Your instructions → Below are records that hold pictures; write out only the lines from their start through the line with "### QImageEncoderSettings ###", exactly, and drop the pictures.

Given records →
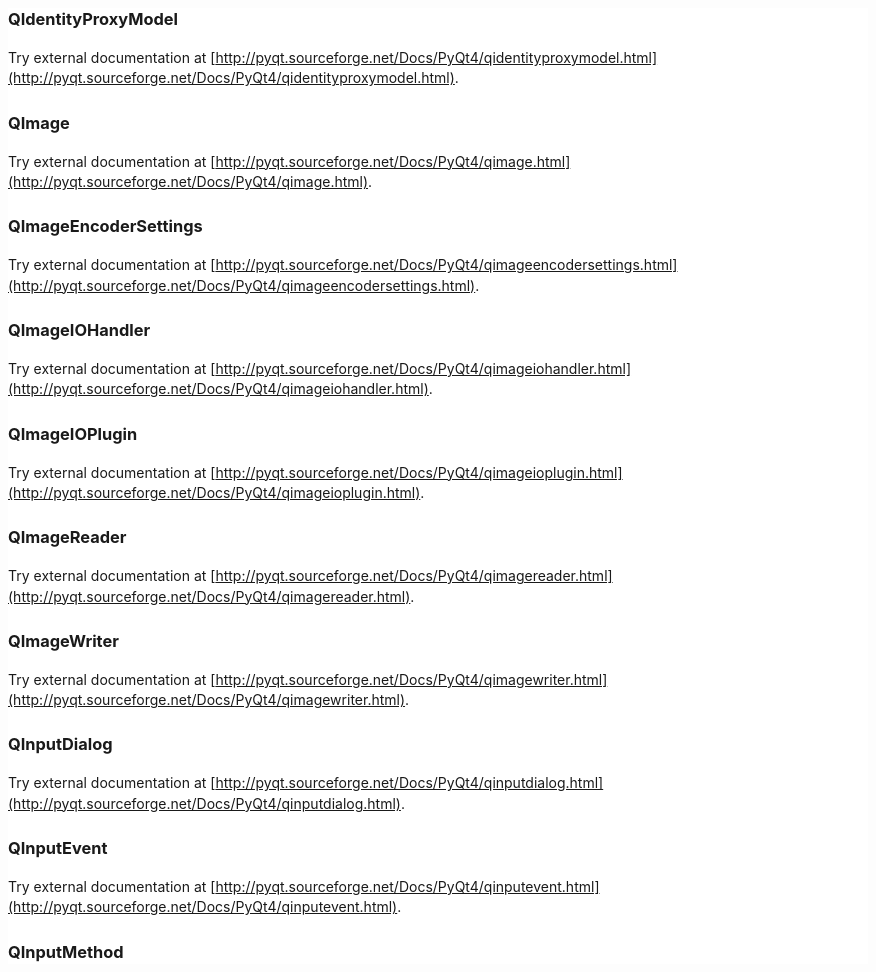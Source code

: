 
### QIdentityProxyModel ###

Try external documentation at [http://pyqt.sourceforge.net/Docs/PyQt4/qidentityproxymodel.html](http://pyqt.sourceforge.net/Docs/PyQt4/qidentityproxymodel.html).


### QImage ###

Try external documentation at [http://pyqt.sourceforge.net/Docs/PyQt4/qimage.html](http://pyqt.sourceforge.net/Docs/PyQt4/qimage.html).


### QImageEncoderSettings ###

Try external documentation at [http://pyqt.sourceforge.net/Docs/PyQt4/qimageencodersettings.html](http://pyqt.sourceforge.net/Docs/PyQt4/qimageencodersettings.html).


### QImageIOHandler ###

Try external documentation at [http://pyqt.sourceforge.net/Docs/PyQt4/qimageiohandler.html](http://pyqt.sourceforge.net/Docs/PyQt4/qimageiohandler.html).


### QImageIOPlugin ###

Try external documentation at [http://pyqt.sourceforge.net/Docs/PyQt4/qimageioplugin.html](http://pyqt.sourceforge.net/Docs/PyQt4/qimageioplugin.html).


### QImageReader ###

Try external documentation at [http://pyqt.sourceforge.net/Docs/PyQt4/qimagereader.html](http://pyqt.sourceforge.net/Docs/PyQt4/qimagereader.html).


### QImageWriter ###

Try external documentation at [http://pyqt.sourceforge.net/Docs/PyQt4/qimagewriter.html](http://pyqt.sourceforge.net/Docs/PyQt4/qimagewriter.html).


### QInputDialog ###

Try external documentation at [http://pyqt.sourceforge.net/Docs/PyQt4/qinputdialog.html](http://pyqt.sourceforge.net/Docs/PyQt4/qinputdialog.html).


### QInputEvent ###

Try external documentation at [http://pyqt.sourceforge.net/Docs/PyQt4/qinputevent.html](http://pyqt.sourceforge.net/Docs/PyQt4/qinputevent.html).


### QInputMethod ###

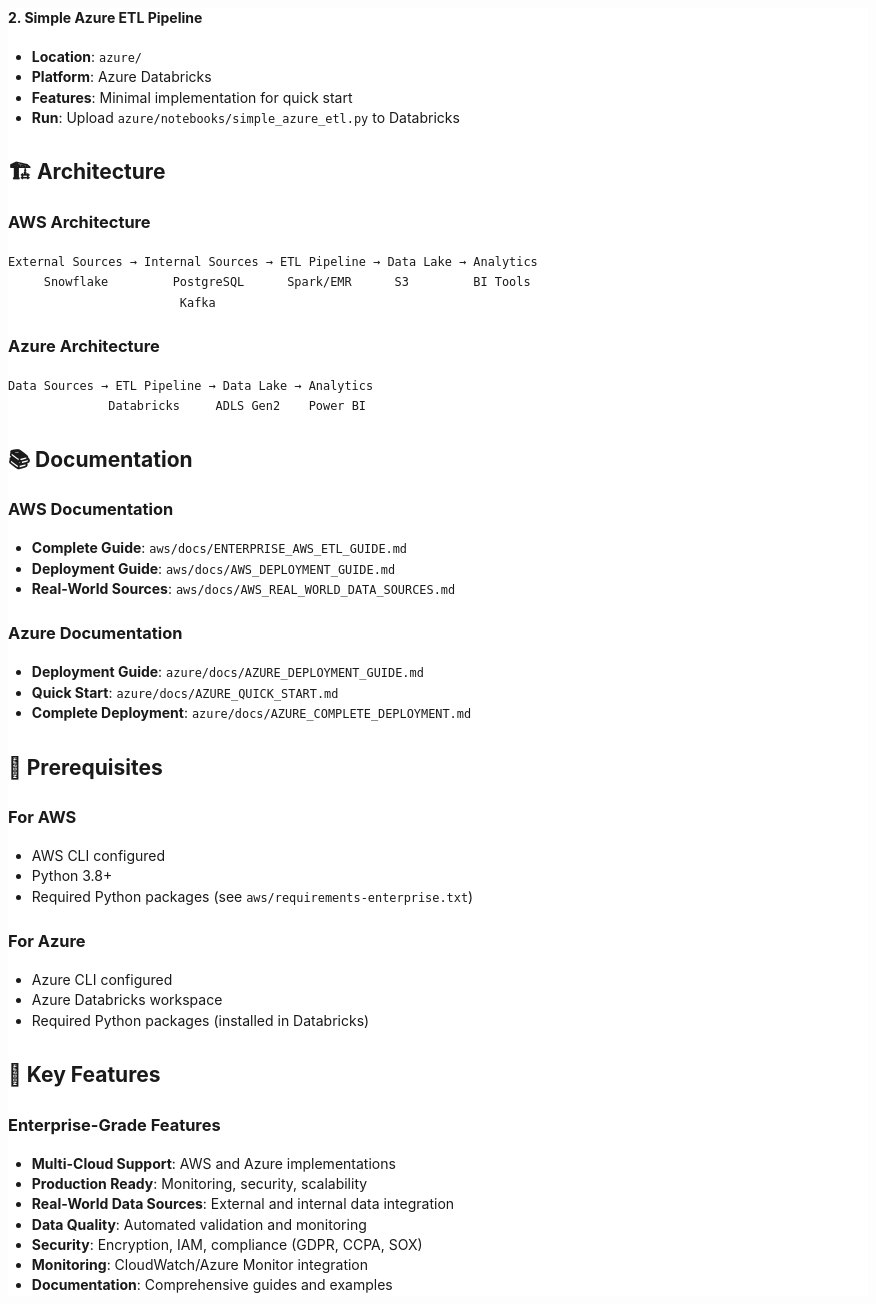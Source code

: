 #### 2. **Simple Azure ETL Pipeline**
- **Location**: `azure/`
- **Platform**: Azure Databricks
- **Features**: Minimal implementation for quick start
- **Run**: Upload `azure/notebooks/simple_azure_etl.py` to Databricks

## 🏗️ Architecture

### AWS Architecture
```
External Sources → Internal Sources → ETL Pipeline → Data Lake → Analytics
     Snowflake         PostgreSQL      Spark/EMR      S3         BI Tools
                        Kafka
```

### Azure Architecture
```
Data Sources → ETL Pipeline → Data Lake → Analytics
              Databricks     ADLS Gen2    Power BI
```

## 📚 Documentation

### AWS Documentation
- **Complete Guide**: `aws/docs/ENTERPRISE_AWS_ETL_GUIDE.md`
- **Deployment Guide**: `aws/docs/AWS_DEPLOYMENT_GUIDE.md`
- **Real-World Sources**: `aws/docs/AWS_REAL_WORLD_DATA_SOURCES.md`

### Azure Documentation
- **Deployment Guide**: `azure/docs/AZURE_DEPLOYMENT_GUIDE.md`
- **Quick Start**: `azure/docs/AZURE_QUICK_START.md`
- **Complete Deployment**: `azure/docs/AZURE_COMPLETE_DEPLOYMENT.md`

## 🔧 Prerequisites

### For AWS
- AWS CLI configured
- Python 3.8+
- Required Python packages (see `aws/requirements-enterprise.txt`)

### For Azure
- Azure CLI configured
- Azure Databricks workspace
- Required Python packages (installed in Databricks)

## 🎯 Key Features

### Enterprise-Grade Features
- **Multi-Cloud Support**: AWS and Azure implementations
- **Production Ready**: Monitoring, security, scalability
- **Real-World Data Sources**: External and internal data integration
- **Data Quality**: Automated validation and monitoring
- **Security**: Encryption, IAM, compliance (GDPR, CCPA, SOX)
- **Monitoring**: CloudWatch/Azure Monitor integration
- **Documentation**: Comprehensive guides and examples
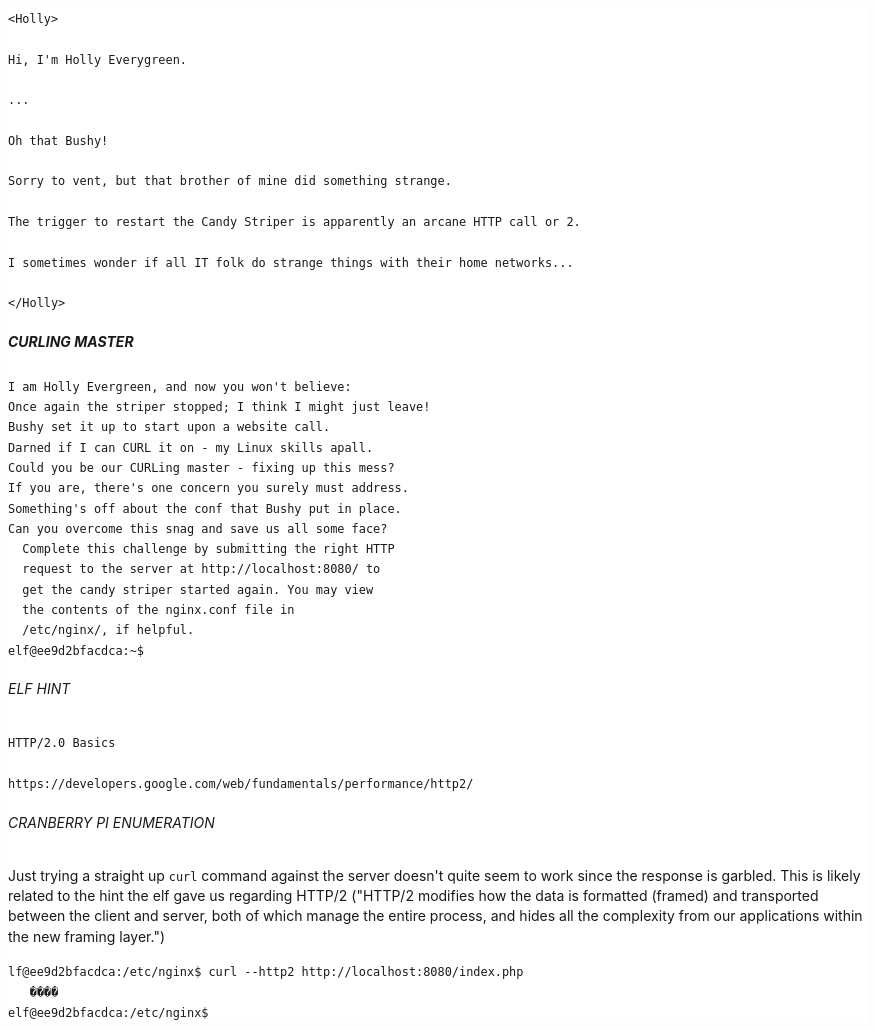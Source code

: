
```
<Holly>

Hi, I'm Holly Everygreen.

...

Oh that Bushy!

Sorry to vent, but that brother of mine did something strange.

The trigger to restart the Candy Striper is apparently an arcane HTTP call or 2.

I sometimes wonder if all IT folk do strange things with their home networks...

</Holly>
```

##### CURLING MASTER

```
I am Holly Evergreen, and now you won't believe:
Once again the striper stopped; I think I might just leave!
Bushy set it up to start upon a website call.
Darned if I can CURL it on - my Linux skills apall.
Could you be our CURLing master - fixing up this mess?
If you are, there's one concern you surely must address.
Something's off about the conf that Bushy put in place.
Can you overcome this snag and save us all some face?
  Complete this challenge by submitting the right HTTP 
  request to the server at http://localhost:8080/ to 
  get the candy striper started again. You may view 
  the contents of the nginx.conf file in 
  /etc/nginx/, if helpful.
elf@ee9d2bfacdca:~$ 
```

###### ELF HINT

```
HTTP/2.0 Basics

https://developers.google.com/web/fundamentals/performance/http2/
```

###### CRANBERRY PI ENUMERATION

Just trying a straight up `curl` command against the server doesn't quite seem
to work since the response is garbled. This is likely related to the hint the
elf gave us regarding HTTP/2 ("HTTP/2 modifies how the data is formatted (framed) and transported between the client and server, both of which manage the entire process, and hides all the complexity from our applications within the new framing layer.")

```
lf@ee9d2bfacdca:/etc/nginx$ curl --http2 http://localhost:8080/index.php
   ����
elf@ee9d2bfacdca:/etc/nginx$
```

Solved exercise →
Source code

: 
### QIdentityProxyModel ###

Try external documentation at [http://pyqt.sourceforge.net/Docs/PyQt4/qidentityproxymodel.html](http://pyqt.sourceforge.net/Docs/PyQt4/qidentityproxymodel.html).


### QImage ###

Try external documentation at [http://pyqt.sourceforge.net/Docs/PyQt4/qimage.html](http://pyqt.sourceforge.net/Docs/PyQt4/qimage.html).


### QImageEncoderSettings ###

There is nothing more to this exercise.